As the nation spends the week reviewing the Constitution, a
long-forgotten clause is drawing the attention of some Constitutional Law
professors and even a Supreme Court Justice. The Fugitive
Slave Act contained in Article IV, Section 2, Clause 3 of the Constitution,
albeit mostly irrelevant, is still part of the veritable document.
“The Fugitive Slave Act is an embarrassment,” Supreme Court Justice
Ruth Bader Ginsburg said recently during an appearance at a Clinton
Foundation event in
Little Rock, Arkansas that attracted a crowd of 15,000.

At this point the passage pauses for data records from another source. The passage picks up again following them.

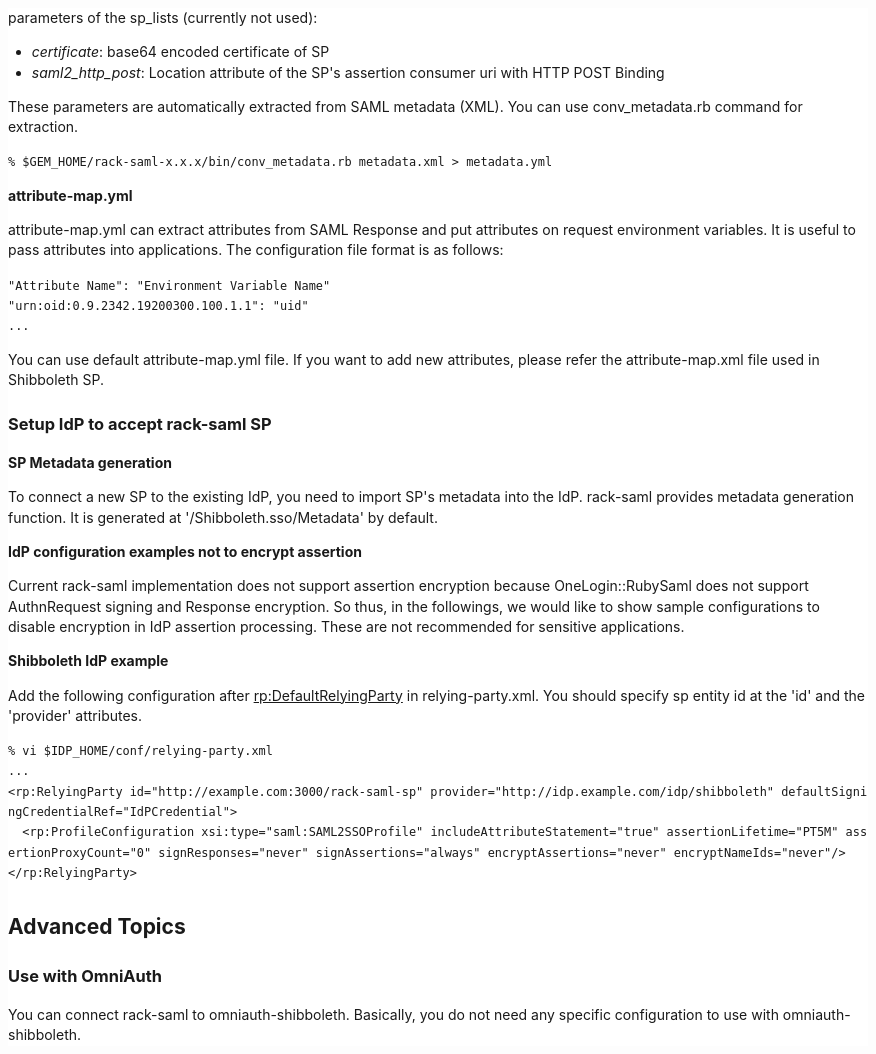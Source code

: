 parameters of the sp_lists (currently not used):

* *certificate*: base64 encoded certificate of SP
* *saml2_http_post*: Location attribute of the SP's assertion consumer uri with HTTP POST Binding

These parameters are automatically extracted from SAML metadata (XML). You can use conv_metadata.rb command for extraction.

    % $GEM_HOME/rack-saml-x.x.x/bin/conv_metadata.rb metadata.xml > metadata.yml

**attribute-map.yml**

attribute-map.yml can extract attributes from SAML Response and put attributes on request environment variables. It is useful to pass attributes into applications. The configuration file format is as follows:

    "Attribute Name": "Environment Variable Name"
    "urn:oid:0.9.2342.19200300.100.1.1": "uid"
    ...

You can use default attribute-map.yml file. If you want to add new attributes, please refer the attribute-map.xml file used in Shibboleth SP.

### Setup IdP to accept rack-saml SP

**SP Metadata generation**

To connect a new SP to the existing IdP, you need to import SP's metadata into the IdP. rack-saml provides metadata generation function. It is generated at '/Shibboleth.sso/Metadata' by default.

**IdP configuration examples not to encrypt assertion**

Current rack-saml implementation does not support assertion encryption because OneLogin::RubySaml does not support AuthnRequest signing and Response encryption. So thus, in the followings, we would like to show sample configurations to disable encryption in IdP assertion processing. These are not recommended for sensitive applications.

**Shibboleth IdP example**

Add the following configuration after <rp:DefaultRelyingParty> in relying-party.xml. You should specify sp entity id at the 'id' and the 'provider' attributes.

    % vi $IDP_HOME/conf/relying-party.xml
    ...
    <rp:RelyingParty id="http://example.com:3000/rack-saml-sp" provider="http://idp.example.com/idp/shibboleth" defaultSigningCredentialRef="IdPCredential">
      <rp:ProfileConfiguration xsi:type="saml:SAML2SSOProfile" includeAttributeStatement="true" assertionLifetime="PT5M" assertionProxyCount="0" signResponses="never" signAssertions="always" encryptAssertions="never" encryptNameIds="never"/>
    </rp:RelyingParty>

## Advanced Topics

### Use with OmniAuth

You can connect rack-saml to omniauth-shibboleth. Basically, you do not need any specific configuration to use with omniauth-shibboleth.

Congress passed the Fugitive Slave Act on September 18, 1850
as part of the 1850 Compromise, which was struck between the Southern slave
states and the Northern free states. The Act required that all slaves who
escaped to the North would be returned to their masters and mandated that
officials and residents of free states cooperate. It was nicknamed the
“Bloodhound Act” for the dogs used to track down the enslaved.
Law professor and author, Andre
Douglas Pond Cummings, described the hypocrisy of Southern lawmakers who typically
opposed government intervention but advocated for the government’s involvement
in the preservation of slavery by insisting that escaped men and women were
captured and returned to the mistreatment and injustice they had fled.

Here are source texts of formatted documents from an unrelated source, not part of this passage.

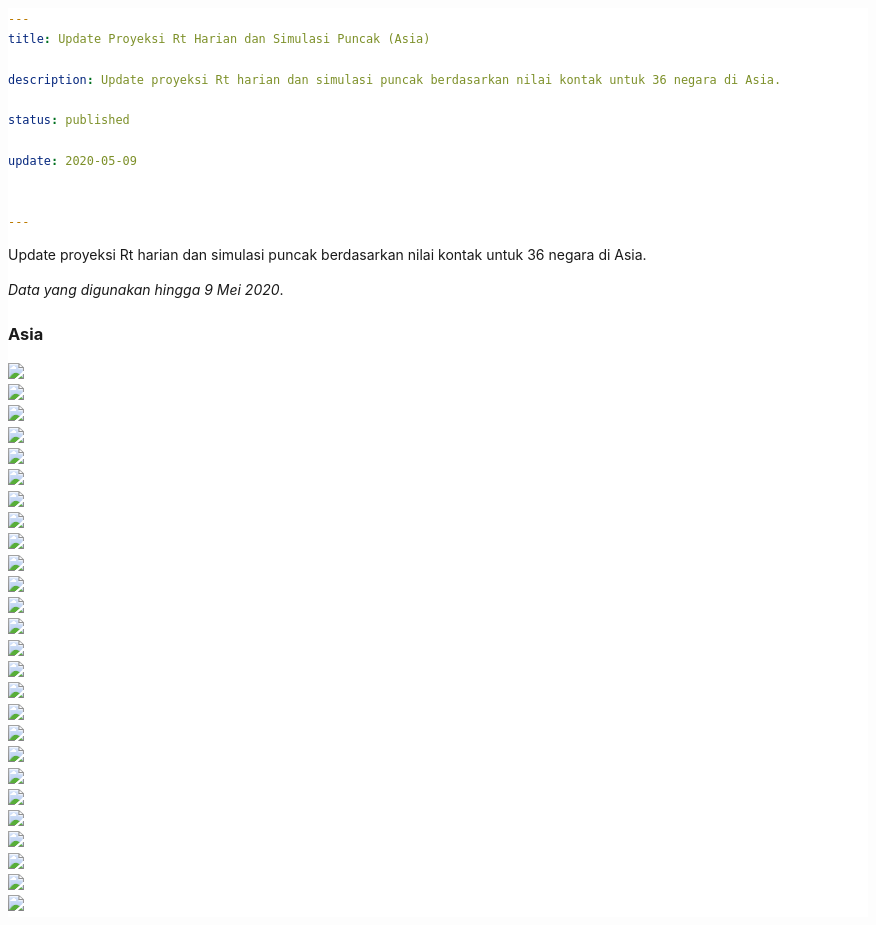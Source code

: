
 ```yaml
---
title: Update Proyeksi Rt Harian dan Simulasi Puncak (Asia)

description: Update proyeksi Rt harian dan simulasi puncak berdasarkan nilai kontak untuk 36 negara di Asia.

status: published

update: 2020-05-09


---
```



Update proyeksi Rt harian dan simulasi puncak berdasarkan nilai kontak untuk 36 negara di Asia. 

*Data yang digunakan hingga 9 Mei 2020*.


### Asia

<img src="figures/update_090520/Covid_Meter_Afghanistan.png" width="65%" /> <br> 
<img src="figures/update_090520/Covid_Meter_Bahrain.png" width="65%" /> <br> 
<img src="figures/update_090520/Covid_Meter_Bangladesh.png" width="65%" /> <br> 
<img src="figures/update_090520/Covid_Meter_Brunei-Darussalam.png" width="65%" /> <br> 
<img src="figures/update_090520/Covid_Meter_China.png" width="65%" /> <br> 
<img src="figures/update_090520/Covid_Meter_China-Hong-Kong-SAR.png" width="65%" /> <br> 
<img src="figures/update_090520/Covid_Meter_India.png" width="65%" /> <br> 
<img src="figures/update_090520/Covid_Meter_Indonesia.png" width="65%" /> <br> 
<img src="figures/update_090520/Covid_Meter_Iran.png" width="65%" /> <br> 
<img src="figures/update_090520/Covid_Meter_Iraq.png" width="65%" /> <br> 
<img src="figures/update_090520/Covid_Meter_Israel.png" width="65%" /> <br> 
<img src="figures/update_090520/Covid_Meter_Japan.png" width="65%" /> <br> 
<img src="figures/update_090520/Covid_Meter_Jordan.png" width="65%" /> <br> 
<img src="figures/update_090520/Covid_Meter_Kazakhstan.png" width="65%" /> <br> 
<img src="figures/update_090520/Covid_Meter_Kuwait.png" width="65%" /> <br> 
<img src="figures/update_090520/Covid_Meter_Kyrgyzstan.png" width="65%" /> <br> 
<img src="figures/update_090520/Covid_Meter_Lebanon.png" width="65%" /> <br> 
<img src="figures/update_090520/Covid_Meter_Malaysia.png" width="65%" /> <br> 
<img src="figures/update_090520/Covid_Meter_Maldives.png" width="65%" /> <br> 
<img src="figures/update_090520/Covid_Meter_Myanmar.png" width="65%" /> <br> 
<img src="figures/update_090520/Covid_Meter_Oman.png" width="65%" /> <br> 
<img src="figures/update_090520/Covid_Meter_Pakistan.png" width="65%" /> <br> 
<img src="figures/update_090520/Covid_Meter_Philippines.png" width="65%" /> <br> 
<img src="figures/update_090520/Covid_Meter_Qatar.png" width="65%" /> <br> 
<img src="figures/update_090520/Covid_Meter_Saudi-Arabia.png" width="65%" /> <br> 
<img src="figures/update_090520/Covid_Meter_South-Korea.png" width="65%" /> <br>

“It’s one of the most ironic sections of the Constitution
that exists,” Cummings said. “If you think about the South, the South is about
‘Don’t tread on me’…this provision says, ‘I don’t care if you’re a free state.’
It was an impingement of the South on the North.”
Today, awareness of the Fugitive Slave Act is increasing. In
many instances, Black Americans are shocked to learn that the Act is still
included in the Constitution.
On the 169th anniversary of the Fugitive Slave
Act critics are urging Black Americans and others disturbed to discover that
language about capturing slaves is still a part of the United States’ governing
document to harness their “political willpower” for change.